Diébédo Francis Kéré’s first-ever architecture project was building a school in his hometown of Gando, a remote village in Burkina Faso in West Africa. And on Tuesday, the Burkinabé architect received the Pritzker Prize, architecture’s highest honor, in part for his dedication to his community and his roots. With the award, Kéré becomes the first Black architect, and the first architect from Africa, to win the Pritzker Prize in its 43-year history.
“I grew up in a community where there was no kindergarten, but where community was your family,” Kéré said, per the Pritzker Prize biography. “I remember the room where my grandmother would sit and tell stories with a little light, while we would huddle close to each other and her voice inside the room enclosed us, summoning us to come closer and form a safe place. This was my first sense of architecture.”
Pritzker Prize committee chair Tom Pritzker said in a statement that Kéré’s buildings “demonstrate beauty, modesty, boldness and invention.”

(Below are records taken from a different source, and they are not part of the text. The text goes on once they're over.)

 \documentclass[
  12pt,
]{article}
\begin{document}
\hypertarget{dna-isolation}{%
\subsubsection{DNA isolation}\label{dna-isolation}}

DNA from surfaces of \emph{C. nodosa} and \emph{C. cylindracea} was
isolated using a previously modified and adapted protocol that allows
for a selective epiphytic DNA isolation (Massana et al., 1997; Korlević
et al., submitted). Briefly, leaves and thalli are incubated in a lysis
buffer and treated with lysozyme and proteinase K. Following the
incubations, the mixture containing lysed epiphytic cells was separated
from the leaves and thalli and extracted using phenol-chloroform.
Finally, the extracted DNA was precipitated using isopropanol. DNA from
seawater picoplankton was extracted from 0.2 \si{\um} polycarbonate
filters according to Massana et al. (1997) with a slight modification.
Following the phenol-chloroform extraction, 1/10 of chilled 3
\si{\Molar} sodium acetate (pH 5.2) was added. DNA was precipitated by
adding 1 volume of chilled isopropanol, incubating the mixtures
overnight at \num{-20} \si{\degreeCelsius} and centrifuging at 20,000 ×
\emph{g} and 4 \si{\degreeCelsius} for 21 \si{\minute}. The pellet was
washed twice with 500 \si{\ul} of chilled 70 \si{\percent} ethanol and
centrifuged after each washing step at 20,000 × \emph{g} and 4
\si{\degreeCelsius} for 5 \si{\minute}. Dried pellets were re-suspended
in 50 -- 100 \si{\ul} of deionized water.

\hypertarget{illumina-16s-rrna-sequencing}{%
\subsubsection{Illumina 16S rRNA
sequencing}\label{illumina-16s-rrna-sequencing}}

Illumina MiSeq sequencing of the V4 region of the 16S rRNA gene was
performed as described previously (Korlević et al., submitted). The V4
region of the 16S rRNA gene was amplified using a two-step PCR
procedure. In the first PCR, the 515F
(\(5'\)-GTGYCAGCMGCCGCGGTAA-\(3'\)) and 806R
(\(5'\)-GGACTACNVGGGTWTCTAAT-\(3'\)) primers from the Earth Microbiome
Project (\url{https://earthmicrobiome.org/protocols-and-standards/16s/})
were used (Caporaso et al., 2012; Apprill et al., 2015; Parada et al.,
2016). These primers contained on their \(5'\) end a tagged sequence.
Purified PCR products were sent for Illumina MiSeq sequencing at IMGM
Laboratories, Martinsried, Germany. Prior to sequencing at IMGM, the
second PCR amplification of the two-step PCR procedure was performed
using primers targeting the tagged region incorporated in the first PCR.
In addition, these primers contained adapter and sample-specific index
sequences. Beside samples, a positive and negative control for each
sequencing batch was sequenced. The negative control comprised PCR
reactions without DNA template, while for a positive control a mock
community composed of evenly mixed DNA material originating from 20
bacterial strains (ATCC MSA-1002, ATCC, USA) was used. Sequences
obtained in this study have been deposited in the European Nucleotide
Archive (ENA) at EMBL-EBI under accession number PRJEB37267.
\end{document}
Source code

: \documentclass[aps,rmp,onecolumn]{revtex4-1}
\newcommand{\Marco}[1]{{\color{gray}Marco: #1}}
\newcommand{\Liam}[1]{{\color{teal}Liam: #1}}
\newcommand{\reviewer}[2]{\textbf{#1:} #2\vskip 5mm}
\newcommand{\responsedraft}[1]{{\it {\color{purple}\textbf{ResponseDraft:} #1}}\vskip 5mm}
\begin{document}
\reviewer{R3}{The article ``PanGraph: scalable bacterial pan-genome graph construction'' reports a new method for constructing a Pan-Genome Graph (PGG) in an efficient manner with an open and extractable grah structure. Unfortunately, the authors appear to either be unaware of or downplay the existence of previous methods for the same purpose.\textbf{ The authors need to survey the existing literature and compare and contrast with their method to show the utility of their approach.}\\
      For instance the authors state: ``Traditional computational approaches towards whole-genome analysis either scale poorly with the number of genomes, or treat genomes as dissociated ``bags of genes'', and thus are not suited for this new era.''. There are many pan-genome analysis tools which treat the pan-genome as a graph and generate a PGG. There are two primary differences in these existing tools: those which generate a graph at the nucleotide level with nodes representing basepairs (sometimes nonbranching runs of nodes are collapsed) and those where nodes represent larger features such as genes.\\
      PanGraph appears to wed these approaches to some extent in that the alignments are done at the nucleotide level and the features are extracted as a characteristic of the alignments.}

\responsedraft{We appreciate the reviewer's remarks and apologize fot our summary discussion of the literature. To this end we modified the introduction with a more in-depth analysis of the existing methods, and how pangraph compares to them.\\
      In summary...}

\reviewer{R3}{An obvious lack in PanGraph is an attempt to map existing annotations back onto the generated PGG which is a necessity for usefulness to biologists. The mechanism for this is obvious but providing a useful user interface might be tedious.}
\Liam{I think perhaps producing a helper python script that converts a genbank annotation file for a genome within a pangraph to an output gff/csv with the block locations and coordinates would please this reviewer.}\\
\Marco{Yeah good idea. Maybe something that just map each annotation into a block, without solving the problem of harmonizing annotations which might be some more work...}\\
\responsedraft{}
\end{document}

“Francis Kéré’s entire body of work shows us the power of materiality rooted in place,” the jury citation reads. “His buildings, for and with communities, are directly of those communities – in their making, their materials, their programs and their unique characters. They are tied to the ground on which they sit and to the people who sit within them. They have presence without pretense and an impact shaped by grace.”
His work, Kéré told NPR, is inspired by his own experience attending school in crowded, hot buildings. “You will sit and it’s very hot inside,” he explained. “And there was no light, while outside, the sunlight was abundant and in my head, I think, the idea one day grew [that] as an adult, I should make it better. I was thinking about space, about room, about how I can feel better.”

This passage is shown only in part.